- District location in Buriram province
- Coordinates: 14°24′42″N 102°51′36″E﻿ / ﻿14.41167°N 102.86000°E
- Country: Thailand
- Province: Buriram

Area
- • Total: 735.0 km^{2} (283.8 sq mi)

Population (2008)
- • Total: 70,825
- • Density: 96.4/km^{2} (250/sq mi)
- Time zone: UTC+7 (ICT)
- Postal code: 31170
- Geocode: 3106

= Lahan Sai district =

Lahan Sai (ละหานทราย, /th/; ละหานทราย, /tts/) is a district (amphoe) in the southern part of Buriram province, northeastern Thailand.

==History==
The district shares with neighbouring Ban Kruat a group of more than two hundred kiln mounds, which worked between the 10th and the 12th centuries and supplied the Angkorian world with stoneware. Wares from the group have been found as far west as the Chao Phraya plain, at Ban Nong Chaeng in Don Chedi, Suphan Buri.

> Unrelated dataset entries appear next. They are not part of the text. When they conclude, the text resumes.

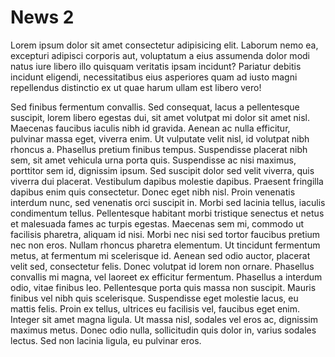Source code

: # News 2

Lorem ipsum dolor sit amet consectetur adipisicing elit. Laborum nemo ea,
excepturi adipisci corporis aut, voluptatum a eius assumenda dolor modi
natus iure libero illo quisquam veritatis ipsam incidunt? Pariatur debitis
incidunt eligendi, necessitatibus eius asperiores quam ad iusto magni
repellendus distinctio ex ut quae harum ullam est libero vero!

Sed finibus fermentum convallis. Sed consequat, lacus a pellentesque suscipit, lorem libero egestas dui, sit amet volutpat mi dolor sit amet nisl. Maecenas faucibus iaculis nibh id gravida. Aenean ac nulla efficitur, pulvinar massa eget, viverra enim. Ut vulputate velit nisl, id volutpat nibh rhoncus a. Phasellus pretium finibus tempus. Suspendisse placerat nibh sem, sit amet vehicula urna porta quis. Suspendisse ac nisi maximus, porttitor sem id, dignissim ipsum. Sed suscipit dolor sed velit viverra, quis viverra dui placerat. Vestibulum dapibus molestie dapibus. Praesent fringilla dapibus enim quis consectetur. Donec eget nibh nisl. Proin venenatis interdum nunc, sed venenatis orci suscipit in. Morbi sed lacinia tellus, iaculis condimentum tellus. Pellentesque habitant morbi tristique senectus et netus et malesuada fames ac turpis egestas. Maecenas sem mi, commodo ut facilisis pharetra, aliquam id nisi. Morbi nec nisi sed tortor faucibus pretium nec non eros. Nullam rhoncus pharetra elementum. Ut tincidunt fermentum metus, at fermentum mi scelerisque id. Aenean sed odio auctor, placerat velit sed, consectetur felis. Donec volutpat id lorem non ornare. Phasellus convallis mi magna, vel laoreet ex efficitur fermentum. Phasellus a interdum odio, vitae finibus leo. Pellentesque porta quis massa non suscipit. Mauris finibus vel nibh quis scelerisque. Suspendisse eget molestie lacus, eu mattis felis. Proin ex tellus, ultrices eu facilisis vel, faucibus eget enim. Integer sit amet magna ligula. Ut massa nisl, sodales vel eros ac, dignissim maximus metus. Donec odio nulla, sollicitudin quis dolor in, varius sodales lectus. Sed non lacinia ligula, eu pulvinar eros.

Lahan Sai area was originally part of Nang Rong district. The area was fertile and covered by dense forest, so people from neighboring districts moved to establish new village there. When the community grew bigger, the government created a minor district (king amphoe) on 1 January 1961 to make it more comfortable for the citizen to reach public services. The new district covered tambons Lahan Sai and Pakham. It was upgraded to a full district on 17 July 1963.

==Etymology==
Lahan Sai means "plain fertile width hog deer" (Axis porcinus).

==Geography==
Neighboring districts are (from the southwest clockwise) Ta Phraya of Sa Kaeo province, Non Din Daeng, Pakham, Nang Rong, Chaloem Phra Kiat, Prakhon Chai, and Ban Kruat of Buriram Province. To the southeast it borders the provinces of Banteay Meanchey and Oddar Meancheay of Cambodia.

The Sankamphaeng Range mountainous area is in the southern section of this district.

==Motto==
The Lahan Sai District's motto is "The Lung Pu Suk so sacred, city of horticulture and farm plants, many of silk, beautiful of Hin-Lum (Rock hole), many of river basin, Lanan Sai is border city."

== Administration ==
The district is divided into six sub-districts (tambons), which are further subdivided into 95 villages (mubans). Lahan Sai is a sub-district municipality (thesaban tambon) which covers parts of tambons Lahan Sai. Ta Chong, Samrong Mai, and Nong Waeng are sub-district municipalities which each cover the complete same-named sub-district. The non-municipal parts of Lahan Sai and the sub-districts Nong Takhrong and Khok Wan each have one tambon administrative organization (TAO).
| No. | Name | Thai | Villages | Pop. |
| 1. | Lahan Sai | ละหานทราย | 27 | 12,346 |
| 3. | Ta Chong | ตาจง | 22 | 15,575 |
| 4. | Samrong Mai | สำโรงใหม่ | 13 | 12,068 |
| 7. | Nong Waeng | หนองแวง | 11 | 15,676 |
| 10. | Nong Takhrong | หนองตะครอง | 12 | 8,011 |
| 11. | Khok Wan | โคกว่าน | 10 | 7,149 |
Missing numbers are tambon which now form Non Din Daeng district and parts of Chaloem Phra Kiat district.